Is this true and if so what can be done about it?


Solution

  • Very old CPU's have a RDTSC that is accurate.

    The problem

    However newer CPU's have a problem.
    Engineers decided that RDTSC would be great for telling time.
    However if a CPU throttles the frequency RDTSC is useless for telling time.
    The aforementioned braindead engineers then decided to 'fix' this problem by having the TSC always run at the same frequency, even if the CPU slows down.

    This has the 'advantage' that TSC can be used for telling elapsed (wall clock) time. However it makes the TSC useless less useful for profiling.

    How to tell if your CPU is not broken

    You can tell if your CPU is fine by reading the TSC_invariant bit in the CPUID.

    Set EAX to 80000007H and read bit 8 of EDX.
    If it is 0 then your CPU is fine.
    If it's 1 then your CPU is broken and you need to make sure you profile whilst running the CPU at full throttle.

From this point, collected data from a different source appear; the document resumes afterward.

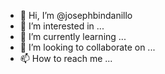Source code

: 
- 👋 Hi, I’m @josephbindanillo
- 👀 I’m interested in ...
- 🌱 I’m currently learning ...
- 💞️ I’m looking to collaborate on ...
- 📫 How to reach me ...

<!---
josephbindanillo/josephbindanillo is a ✨ special ✨ repository because its `README.md` (this file) appears on your GitHub profile.
You can click the Preview link to take a look at your changes.
--->
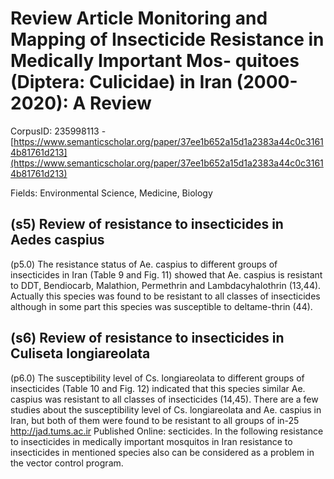 # Review Article Monitoring and Mapping of Insecticide Resistance in Medically Important Mos- quitoes (Diptera: Culicidae) in Iran (2000-2020): A Review

CorpusID: 235998113 - [https://www.semanticscholar.org/paper/37ee1b652a15d1a2383a44c0c31614b81761d213](https://www.semanticscholar.org/paper/37ee1b652a15d1a2383a44c0c31614b81761d213)

Fields: Environmental Science, Medicine, Biology

## (s5) Review of resistance to insecticides in Aedes caspius
(p5.0) The resistance status of Ae. caspius to different groups of insecticides in Iran (Table 9 and Fig. 11) showed that Ae. caspius is resistant to DDT, Bendiocarb, Malathion, Permethrin and Lambdacyhalothrin (13,44). Actually this species was found to be resistant to all classes of insecticides although in some part this species was susceptible to deltame-thrin (44).
## (s6) Review of resistance to insecticides in Culiseta longiareolata
(p6.0) The susceptibility level of Cs. longiareolata to different groups of insecticides (Table  10 and Fig. 12) indicated that this species similar Ae. caspius was resistant to all classes of insecticides (14,45). There are a few studies about the susceptibility level of Cs. longiareolata and Ae. caspius in Iran, but both of them were found to be resistant to all groups of in-25 http://jad.tums.ac.ir Published Online:  secticides. In the following resistance to insecticides in medically important mosquitos in Iran resistance to insecticides in mentioned species also can be considered as a problem in the vector control program.                 
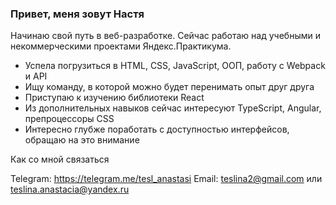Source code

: ### Привет, меня зовут Настя

Начинаю свой путь в веб-разработке. Сейчас работаю над учебными и некоммерческими проектами Яндекс.Практикума.

- Успела погрузиться в HTML, CSS, JavaScript, ООП, работу с Webpack и API
- Ищу команду, в которой можно будет перенимать опыт друг друга
- Приступаю к изучению библиотеки React
- Из дополнительных навыков сейчас интересуют TypeScript, Angular, препроцессоры CSS
- Интересно глубже поработать с доступностью интерфейсов, обращаю на это внимание

Как со мной связаться

Telegram: https://telegram.me/tesl_anastasi
Email: teslina2@gmail.com или teslina.anastacia@yandex.ru
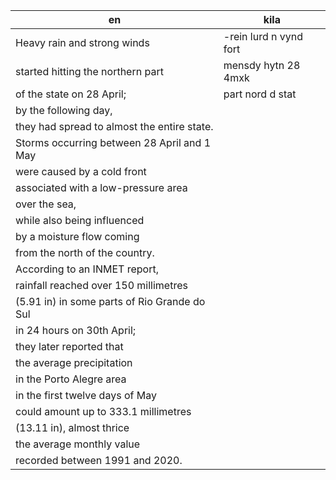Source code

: en | kila
--- | ---
Heavy rain and strong winds | -rein lurd n vynd fort 
started hitting the northern part| mensdy hytn 28 4mxk
of the state on 28 April; | part nord d stat
by the following day, |
they had spread to almost the entire state.|
Storms occurring between 28 April and 1 May|
were caused by a cold front |
associated with a low-pressure area |
over the sea, |
while also being influenced |
by a moisture flow coming |
from the north of the country.|
According to an INMET report, |
rainfall reached over 150 millimetres|
(5.91 in) in some parts of Rio Grande do Sul|
in 24 hours on 30th April;|
they later reported that |
the average precipitation |
in the Porto Alegre area |
in the first twelve days of May |
could amount up to 333.1 millimetres |
(13.11 in), almost thrice |
the average monthly value |
recorded between 1991 and 2020. |
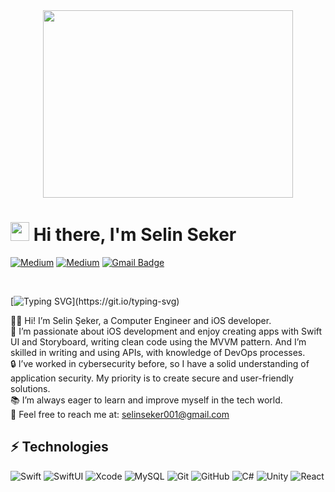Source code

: <div align="center">
  <img src="https://i.giphy.com/media/v1.Y2lkPTc5MGI3NjExbW92bjNpcXJtNjRva20wdW1ncGd4M2NqYTFyeDE4Y21rM244dDlseCZlcD12MV9pbnRlcm5hbF9naWZfYnlfaWQmY3Q9Zw/hpXdHPfFI5wTABdDx9/giphy.gif" width="400" height="300"/>
</div>

# <img src="https://raw.githubusercontent.com/iampavangandhi/iampavangandhi/master/gifs/Hi.gif" width="30px"> Hi there, I'm Selin Seker

[![Medium](https://img.shields.io/badge/Twitter-black?style=for-the-badge&logo=medium&logoColor=white&link=https://twitter.com/manuchim_ix)](https://twitter.com/yahabibikedi)
[![Medium](https://img.shields.io/badge/Medium-black?style=for-the-badge&logo=medium&logoColor=white&link=https://medium.com/@manuchimoliver779)](https://medium.com/@selin_seker)
[![Gmail Badge](https://img.shields.io/badge/-manuchimoliver779@gmail.com-c14438?style=flat-square&logo=Gmail&logoColor=white&link=mailto:manuchimoliver779@gmail.com)](mailto:selinseker001@gmail.com)

<br />

[![Typing SVG](https://readme-typing-svg.herokuapp.com?font=Raleway&color=white&size=36&width=800&duration=6969&lines=I'm+a+iOS+Developer!;DevOps+Engineer;Open-source+contributor;Based+in+Lagos,+Nigeria;)](https://git.io/typing-svg)

:woman_technologist: Hi! I’m Selin Şeker, a Computer Engineer and iOS developer.</br>
:iphone: I’m passionate about iOS development and enjoy creating apps with Swift UI and Storyboard, writing clean code using the MVVM pattern. And I’m skilled in writing and using APIs, with knowledge of DevOps processes.</br>
:lock: I’ve worked in cybersecurity before, so I have a solid understanding of application security. My priority is to create secure and user-friendly solutions.</br>
:books: I’m always eager to learn and improve myself in the tech world.</br>
:envelope_with_arrow: Feel free to reach me at: <a href="mailto:selinseker001@gmail.com">selinseker001@gmail.com</a>


## ⚡ Technologies


![Swift](https://img.shields.io/badge/swift-F54A2A?style=for-the-badge&logo=swift&logoColor=white)
![SwiftUI](https://img.shields.io/badge/-SwiftUI-blue?style=flat-square&logo=swift)
![Xcode](https://img.shields.io/badge/Xcode-007ACC?style=for-the-badge&logo=Xcode&logoColor=white)
![MySQL](https://img.shields.io/badge/-MySQL-black?style=flat-square&logo=mysql)
![Git](https://img.shields.io/badge/-Git-black?style=flat-square&logo=git)
![GitHub](https://img.shields.io/badge/-GitHub-181717?style=flat-square&logo=github)
![C#](https://img.shields.io/badge/-C%23-239120?style=flat-square&logo=csharp)
![Unity](https://img.shields.io/badge/-Unity-black?style=flat-square&logo=unity)
![React](https://img.shields.io/badge/-React-black?style=flat-square&logo=react)

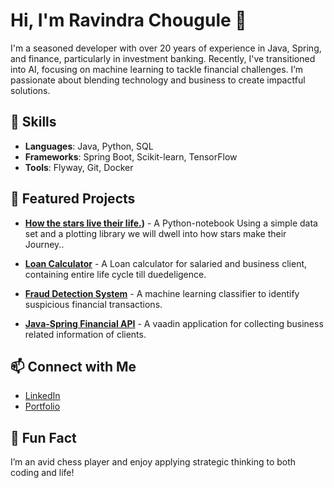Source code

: # Hi, I'm Ravindra Chougule 👋

I'm a seasoned developer with over 20 years of experience in Java, Spring, and finance, particularly in investment banking. Recently, I've transitioned into AI, focusing on machine learning to tackle financial challenges. I’m passionate about blending technology and business to create impactful solutions.

## 🔧 Skills
- **Languages**: Java, Python, SQL
- **Frameworks**: Spring Boot, Scikit-learn, TensorFlow
- **Tools**: Flyway, Git, Docker

## 🚀 Featured Projects
- **[How the stars live their life.](https://www.kaggle.com/code/ravindramchougule/how-the-stars-live-their-life))** - A Python-notebook Using a simple data set and a plotting library we will dwell into how stars make their Journey..

- **[Loan Calculator](#)** - A Loan calculator for salaried and business client, containing entire life cycle till duedeligence.
- **[Fraud Detection System](#)** - A machine learning classifier to identify suspicious financial transactions.
- **[Java-Spring Financial API](#)** - A vaadin application for collecting business related information of clients.

## 📫 Connect with Me
- [LinkedIn](#)
- [Portfolio](#)

## 🎯 Fun Fact
I’m an avid chess player and enjoy applying strategic thinking to both coding and life!
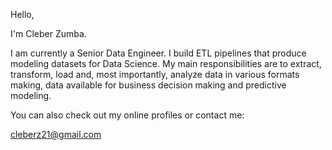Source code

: Hello,

I'm Cleber Zumba.

I am currently a Senior Data Engineer. I build ETL pipelines that produce modeling datasets for Data Science. My main responsibilities are to extract, transform, load and, most importantly, analyze data in various formats making, data available for business decision making and predictive modeling.

You can also check out my online profiles or contact me:



cleberz21@gmail.com
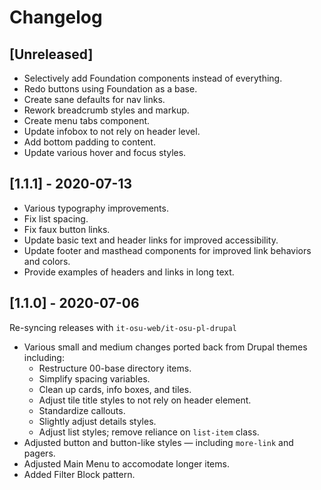 # Changelog

## [Unreleased]
- Selectively add Foundation components instead of everything.
- Redo buttons using Foundation as a base.
- Create sane defaults for nav links.
- Rework breadcrumb styles and markup.
- Create menu tabs component.
- Update infobox to not rely on header level.
- Add bottom padding to content.
- Update various hover and focus styles.


## [1.1.1] - 2020-07-13
- Various typography improvements.
- Fix list spacing.
- Fix faux button links.
- Update basic text and header links for improved accessibility.
- Update footer and masthead components for improved link behaviors and colors.
- Provide examples of headers and links in long text.


## [1.1.0] - 2020-07-06
Re-syncing releases with `it-osu-web/it-osu-pl-drupal`

- Various small and medium changes ported back from Drupal themes including:
  - Restructure 00-base directory items.
  - Simplify spacing variables.
  - Clean up cards, info boxes, and tiles.
  - Adjust tile title styles to not rely on header element.
  - Standardize callouts.
  - Slightly adjust details styles.
  - Adjust list styles; remove reliance on `list-item` class.
- Adjusted button and button-like styles — including `more-link` and pagers.
- Adjusted Main Menu to accomodate longer items.
- Added Filter Block pattern.
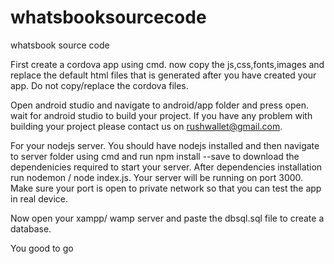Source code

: # whatsbooksourcecode
whatsbook source code


First create a cordova app using cmd. now copy the js,css,fonts,images and replace the default html files that is generated after you have created your app.
Do not copy/replace the cordova files.

Open android studio and navigate to android/app folder and press open. wait for android studio to build your project. If you have any problem with building your project please contact us on rushwallet@gmail.com.

For your nodejs server. You should have nodejs installed and then navigate to server folder using cmd and run npm install --save to download the dependenicies required to start your server.
After dependencies installation run nodemon / node index.js. Your server will be running on port 3000.
Make sure your port is open to private network so that you can test the app in real device.

Now open your xampp/ wamp server and paste the dbsql.sql file to create a database.

You good to go
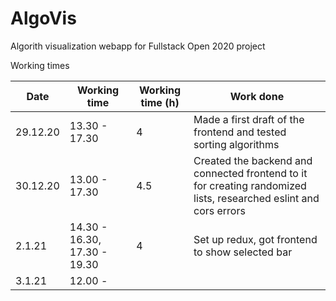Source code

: # AlgoVis

Algorith visualization webapp for Fullstack Open 2020 project

Working times

Date | Working time | Working time (h) | Work done 
-----|--------------|------------------|-----------|
29.12.20 | 13.30 - 17.30 | 4 | Made a first draft of the frontend and tested sorting algorithms
30.12.20 | 13.00 - 17.30 | 4.5 | Created the backend and connected frontend to it for creating randomized lists, researched eslint and cors errors
2.1.21 | 14.30 - 16.30, 17.30 - 19.30 | 4 | Set up redux, got frontend to show selected bar 
3.1.21 | 12.00 - 
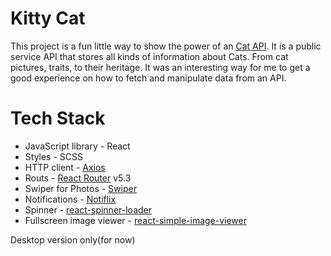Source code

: # Kitty Cat

This project is a fun little way to show the power of an
[Cat API](https://thecatapi.com/). It is a public service API that stores all
kinds of information about Cats. From cat pictures, traits, to their heritage.
It was an interesting way for me to get a good experience on how to fetch and
manipulate data from an API.

# Tech Stack

- JavaScript library - React
- Styles - SCSS
- HTTP client - [Axios](https://axios-http.com/)
- Routs - [React Router](https://reactrouter.com/) v5.3
- Swiper for Photos - [Swiper](https://swiperjs.com/react)
- Notifications - [Notiflix](https://notiflix.github.io/)
- Spinner -
  [react-spinner-loader](https://www.npmjs.com/package/react-loader-spinner)
- Fullscreen image viewer -
  [react-simple-image-viewer](https://github.com/specter256/react-simple-image-viewer#readme)

Desktop version only(for now)
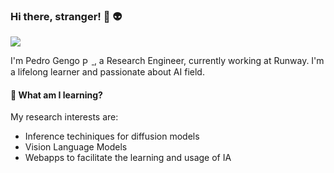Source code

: ### Hi there, stranger! 👋 :alien:

![](https://visitor-badge.glitch.me/badge?page_id=pedrogengo)

I'm Pedro Gengo <a href="https://www.linkedin.com/in/pedrogengo/">
  <img align="center" alt="Pedro's LinkdeIN" width="15px" src="https://cdn.jsdelivr.net/npm/simple-icons@v3/icons/linkedin.svg" />
</a>, a Research Engineer, currently working at Runway. I'm a lifelong learner and passionate about AI field.

#### 🌱 What am I learning? 

My research interests are:

- Inference techiniques for diffusion models
- Vision Language Models
- Webapps to facilitate the learning and usage of IA
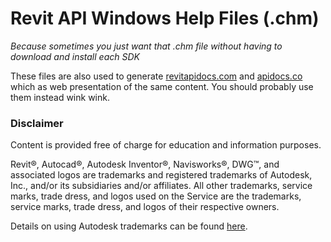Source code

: # Revit API Windows Help Files (.chm)

_Because sometimes you just want that .chm file without having to download and install each SDK_

These files are also used to generate [revitapidocs.com](https://www.revitapidocs.com/) and [apidocs.co](https://apidocs.co/) which as web presentation of the same content. You should probably use them instead wink wink.


### Disclaimer

Content is provided free of charge for education and information purposes.

Revit®, Autocad®, Autodesk Inventor®, Navisworks®, DWG™, and associated logos are trademarks and registered trademarks of Autodesk, Inc., and/or its subsidiaries and/or affiliates. All other trademarks, service marks, trade dress, and logos used on the Service are the trademarks, service marks, trade dress, and logos of their respective owners.

Details on using Autodesk trademarks can be found [here](https://www.autodesk.com/company/legal-notices-trademarks/trademarks/autodesk-inc).

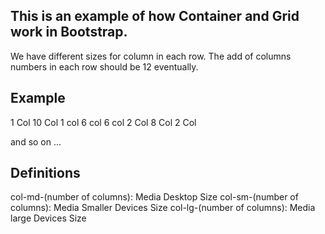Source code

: ## This is an example of how Container and Grid work in Bootstrap.
We have different sizes for column in each row. The add of columns numbers in each row should be 12 eventually.

## Example
1 Col      10 Col     1 col
    6 col          6 col 
2 Col      8 Col      2 Col

and so on ...

## Definitions
col-md-(number of columns): Media Desktop Size
col-sm-(number of columns): Media Smaller Devices Size
col-lg-(number of columns): Media large Devices Size
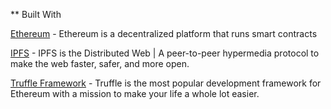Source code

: ** Built With

[Ethereum](https://ethereum.org/) - Ethereum is a decentralized platform that runs smart contracts

[IPFS](https://ipfs.io/) - IPFS is the Distributed Web | A peer-to-peer hypermedia protocol to make the web faster, safer, and more open.

[Truffle Framework](https://www.trufflesuite.com/) - Truffle is the most popular development framework for Ethereum with a mission to make your life a whole lot easier.

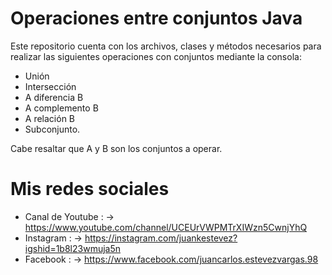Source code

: # Operaciones entre conjuntos Java
Este repositorio cuenta con los archivos, clases y métodos necesarios para realizar las siguientes operaciones con conjuntos mediante la consola: 
  
  * Unión
  * Intersección
  * A diferencia B
  * A complemento B
  * A relación B
  * Subconjunto. 

Cabe resaltar que A y B son los conjuntos a operar.

# Mis redes sociales

  * Canal de Youtube : -> https://www.youtube.com/channel/UCEUrVWPMTrXIWzn5CwnjYhQ
  * Instagram : -> https://instagram.com/juankestevez?igshid=1b8l23wmuja5n
  * Facebook  : -> https://www.facebook.com/juancarlos.estevezvargas.98
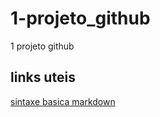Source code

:# 1-projeto_github
1 projeto github
## links uteis
[sintaxe basica markdown](https://www.markdownguide.org/basic-syntax/)
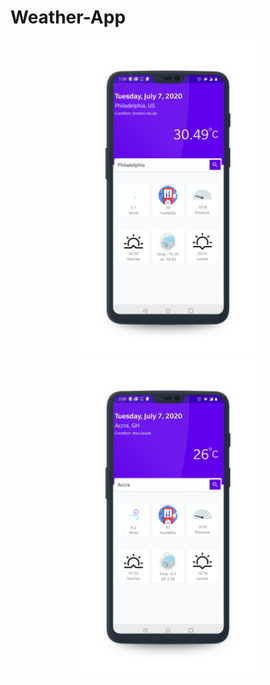 # Weather-App

<p align="center">
  <img src="https://github.com/cerver1/Weather-App/blob/master/Philadelpia.png" width='300'>
  <img src="https://github.com/cerver1/Weather-App/blob/master/Accra.png" width='300'>
</p>
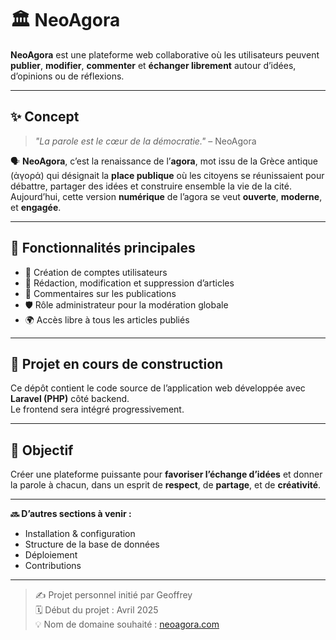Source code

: # 🏛️ NeoAgora

**NeoAgora** est une plateforme web collaborative où les utilisateurs peuvent **publier**, **modifier**, **commenter** et **échanger librement** autour d’idées, d’opinions ou de réflexions.

---

## ✨ Concept

> *"La parole est le cœur de la démocratie."* – NeoAgora

🗣️ **NeoAgora**, c’est la renaissance de l’**agora**, mot issu de la Grèce antique (ἀγορά) qui désignait la **place publique** où les citoyens se réunissaient pour débattre, partager des idées et construire ensemble la vie de la cité.  
Aujourd’hui, cette version **numérique** de l’agora se veut **ouverte**, **moderne**, et **engagée**.

---

## 🔧 Fonctionnalités principales

- 👤 Création de comptes utilisateurs
- 📝 Rédaction, modification et suppression d’articles
- 💬 Commentaires sur les publications
- 🛡️ Rôle administrateur pour la modération globale
- 🌍 Accès libre à tous les articles publiés

---

## 🚧 Projet en cours de construction

Ce dépôt contient le code source de l’application web développée avec **Laravel (PHP)** côté backend.  
Le frontend sera intégré progressivement.

---

## 📌 Objectif

Créer une plateforme puissante pour **favoriser l’échange d’idées** et donner la parole à chacun, dans un esprit de **respect**, de **partage**, et de **créativité**.

---

**🔜 D’autres sections à venir :**
- Installation & configuration
- Structure de la base de données
- Déploiement
- Contributions

---

> ✍️ Projet personnel initié par Geoffrey  
> 🗓️ Début du projet : Avril 2025  
> 💡 Nom de domaine souhaité : [neoagora.com](http://neoagora.com)
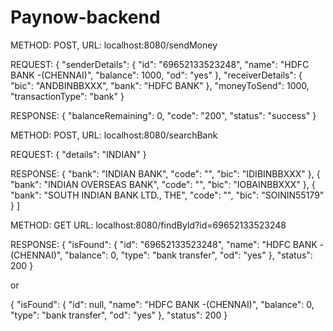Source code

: # Paynow-backend

<!-- Send Money Api call -->

METHOD: POST, 
URL: localhost:8080/sendMoney

REQUEST: {
    "senderDetails": {
        "id": "69652133523248", 
        "name": "HDFC BANK -(CHENNAI)", 
        "balance": 1000,
        "od": "yes"
    }, 
    "receiverDetails": {
        "bic": "ANDBINBBXXX", 
        "bank": "HDFC BANK"
    }, 
    "moneyToSend": 1000,
    "transactionType": "bank"
}

RESPONSE: {
    "balanceRemaining": 0,
    "code": "200",
    "status": "success"
}

<!-- Search banks -->

METHOD: POST, 
URL: localhost:8080/searchBank

REQUEST: {
    "details": "INDIAN"
}

RESPONSE: 
    {
        "bank": "INDIAN BANK",
        "code": "",
        "bic": "IDIBINBBXXX"
    },
    {
        "bank": "INDIAN OVERSEAS BANK",
        "code": "",
        "bic": "IOBAINBBXXX"
    },
    {
        "bank": "SOUTH INDIAN BANK LTD., THE",
        "code": "",
        "bic": "SOININ55179"
    }
]

METHOD: GET
URL: localhost:8080/findById?id=69652133523248

RESPONSE: 
{
    "isFound": {
        "id": "69652133523248",
        "name": "HDFC BANK -(CHENNAI)",
        "balance": 0,
        "type": "bank transfer",
        "od": "yes"
    },
    "status": 200
}

or

{
    "isFound": {
        "id": null,
        "name": "HDFC BANK -(CHENNAI)",
        "balance": 0,
        "type": "bank transfer",
        "od": "yes"
    },
    "status": 200
}
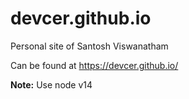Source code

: # devcer.github.io

Personal site of Santosh Viswanatham

Can be found at https://devcer.github.io/

**Note:** Use node v14
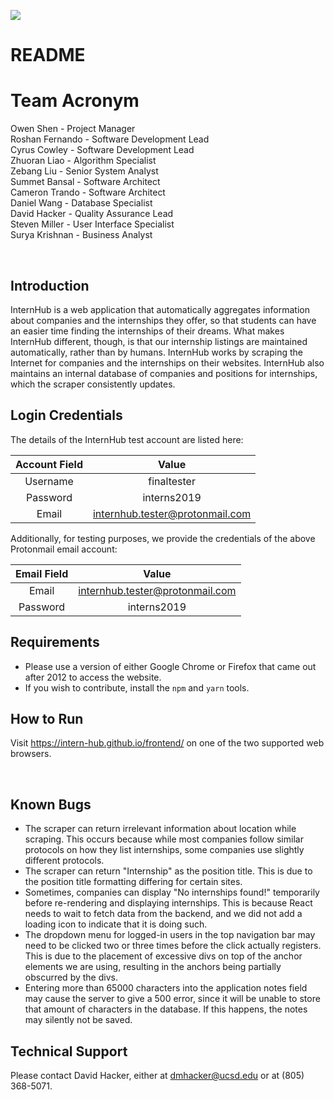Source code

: ![](https://i.imgur.com/KDmXey6.png)

<h1>README</h1>

<h1>Team Acronym</h1>
<p>Owen Shen - Project Manager</br>
Roshan Fernando - Software Development Lead</br>
Cyrus Cowley - Software Development Lead</br>
Zhuoran Liao - Algorithm Specialist</br>
Zebang Liu - Senior System Analyst</br>
Summet Bansal - Software Architect</br>
Cameron Trando - Software Architect</br>
Daniel Wang - Database Specialist</br>
David Hacker - Quality Assurance Lead</br>
Steven Miller - User Interface Specialist</br>
Surya Krishnan - Business Analyst</p>

<p style="page-break-after: always;">&nbsp;</p>

## Introduction

InternHub is a web application that automatically aggregates information about companies and the internships they offer, so that students can have an easier time finding the internships of their dreams. What makes InternHub different, though, is that our internship listings are maintained automatically, rather than by humans. InternHub works by scraping the Internet for companies and the internships on their websites. InternHub also maintains an internal database of companies and positions for internships, which the scraper consistently updates.

## Login Credentials

The details of the InternHub test account are listed here:

| Account Field | Value |
|:----:|:----:|
| Username | finaltester |
| Password | interns2019 |
| Email | internhub.tester@protonmail.com |

Additionally, for testing purposes, we provide the credentials of the above Protonmail email account:

| Email Field | Value |
|:----:|:----:|
| Email | internhub.tester@protonmail.com |
| Password | interns2019 |

## Requirements

* Please use a version of either Google Chrome or Firefox that came out after 2012 to access the website.
* If you wish to contribute, install the `npm` and `yarn` tools.

## How to Run

Visit https://intern-hub.github.io/frontend/ on one of the two supported web browsers.

<p style="page-break-after: always;">&nbsp;</p>

## Known Bugs

* The scraper can return irrelevant information about location while scraping. This occurs because while most companies follow similar protocols on how they list internships, some companies use slightly different protocols.
* The scraper can return "Internship" as the position title. This is due to the position title formatting differing for certain sites.
* Sometimes, companies can display "No internships found!" temporarily before re-rendering and displaying internships. This is because React needs to wait to fetch data from the backend, and we did not add a loading icon to indicate that it is doing such.
* The dropdown menu for logged-in users in the top navigation bar may need to be clicked two or three times before the click actually registers. This is due to the placement of excessive divs on top of the anchor elements we are using, resulting in the anchors being partially obscurred by the divs.
* Entering more than 65000 characters into the application notes field may cause the server to give a 500 error, since it will be unable to store that amount of characters in the database. If this happens, the notes may silently not be saved.

## Technical Support

Please contact David Hacker, either at dmhacker@ucsd.edu or at (805) 368-5071.


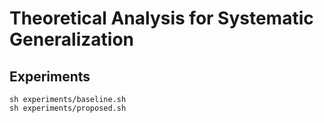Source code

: # Theoretical Analysis for Systematic Generalization

## Experiments
    sh experiments/baseline.sh
    sh experiments/proposed.sh
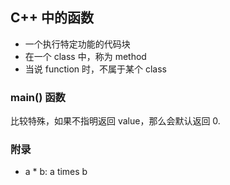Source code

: ## C++ 中的函数

- 一个执行特定功能的代码块
- 在一个 class 中，称为 method
- 当说 function 时，不属于某个 class

### main() 函数

比较特殊，如果不指明返回 value，那么会默认返回 0.

### 附录

- a * b: a times b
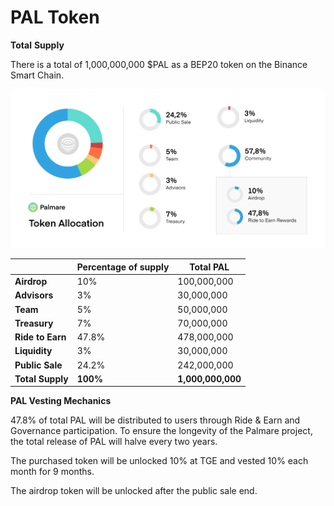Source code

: # PAL Token

**Total** **Supply**

There is a total of 1,000,000,000 $PAL as a BEP20 token on the Binance Smart Chain.&#x20;

![](<../.gitbook/assets/Frame 2 (9).png>)

|                   | Percentage of supply | Total PAL         |
| ----------------- | -------------------- | ----------------- |
| **Airdrop**       | 10%                  | 100,000,000       |
| **Advisors**      | 3%                   | 30,000,000        |
| **Team**          | 5%                   | 50,000,000        |
| **Treasury**      | 7%                   | 70,000,000        |
| **Ride to Earn**  | 47.8%                | 478,000,000       |
| **Liquidity**     | 3%                   | 30,000,000        |
| **Public Sale**   | 24.2%                | 242,000,000       |
| **Total Supply**  | **100%**             | **1,000,000,000** |



**PAL Vesting Mechanics**

47.8% of total PAL will be distributed to users through Ride & Earn and Governance participation. To ensure the longevity of the Palmare project, the total release of PAL will halve every two years.

The purchased token will be unlocked 10% at TGE and vested 10% each month for 9 months.

The airdrop token will be unlocked after the public sale end.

    function IsTimerBroken: boolean;
    {$ifdef CPUX86}
    asm
      //Make sure RDTSC measure CPU cycles, not wall clock time.
      push ebx
      mov eax,$80000007  //Has TSC Invariant support?
      cpuid
      pop ebx
      xor eax,eax        //Assume no
      and edx,$10        //test TSC_invariant bit
      setnz al           //if set, return true, your PC is broken.
    end;
    {$endif}
      //Make sure RDTSC measure CPU cycles, not wall clock time.
    {$ifdef CPUX64}
    asm
      mov r8,rbx
      mov eax,$80000007  //TSC Invariant support?
      cpuid
      mov rbx,r8
      xor eax,eax
      and edx,$10 //test bit 8
      setnz al
    end;
    {$endif}
    

    How to fix out of order execution issues

    See: http://www.intel.de/content/dam/www/public/us/en/documents/white-papers/ia-32-ia-64-benchmark-code-execution-paper.pdf

    Use the following code:

    function RDTSC: int64;
    {$IFDEF CPUX64}
    asm
      {$IFDEF AllowOutOfOrder}
      rdtsc
      {$ELSE}
      rdtscp        // On x64 we can use the serializing version of RDTSC
      push rbx      // Serialize the code after, to avoid OoO sneaking in
      push rax      // later instructions before the RDTSCP runs.
      push rdx      // See: http://www.intel.de/content/dam/www/public/us/en/documents/white-papers/ia-32-ia-64-benchmark-code-execution-paper.pdf
      xor eax,eax
      cpuid
      pop rdx
      pop rax
      pop rbx
      {$ENDIF}
      shl rdx,32
      or rax,rdx
      {$ELSE}
    {$IFDEF CPUX86}
    asm
      {$IFNDEF AllowOutOfOrder}
      xor eax,eax
      push ebx
      cpuid         // On x86 we can't assume the existance of RDTSP
      pop ebx       // so use CPUID to serialize
      {$ENDIF}
      rdtsc
      {$ELSE}
    error!
    {$ENDIF}
    {$ENDIF}
    end;
    

    How to run RDTSC on a broken CPU

    The trick is to force the CPU to run at 100%.
    This is usually done by running the sample code many many times.
    I usually use 1.000.000 to start with.
    I then time those 1 million runs 10x and take the lowest time of those attempts.

    Comparisons with theoretical timings show that this gives very accurate results.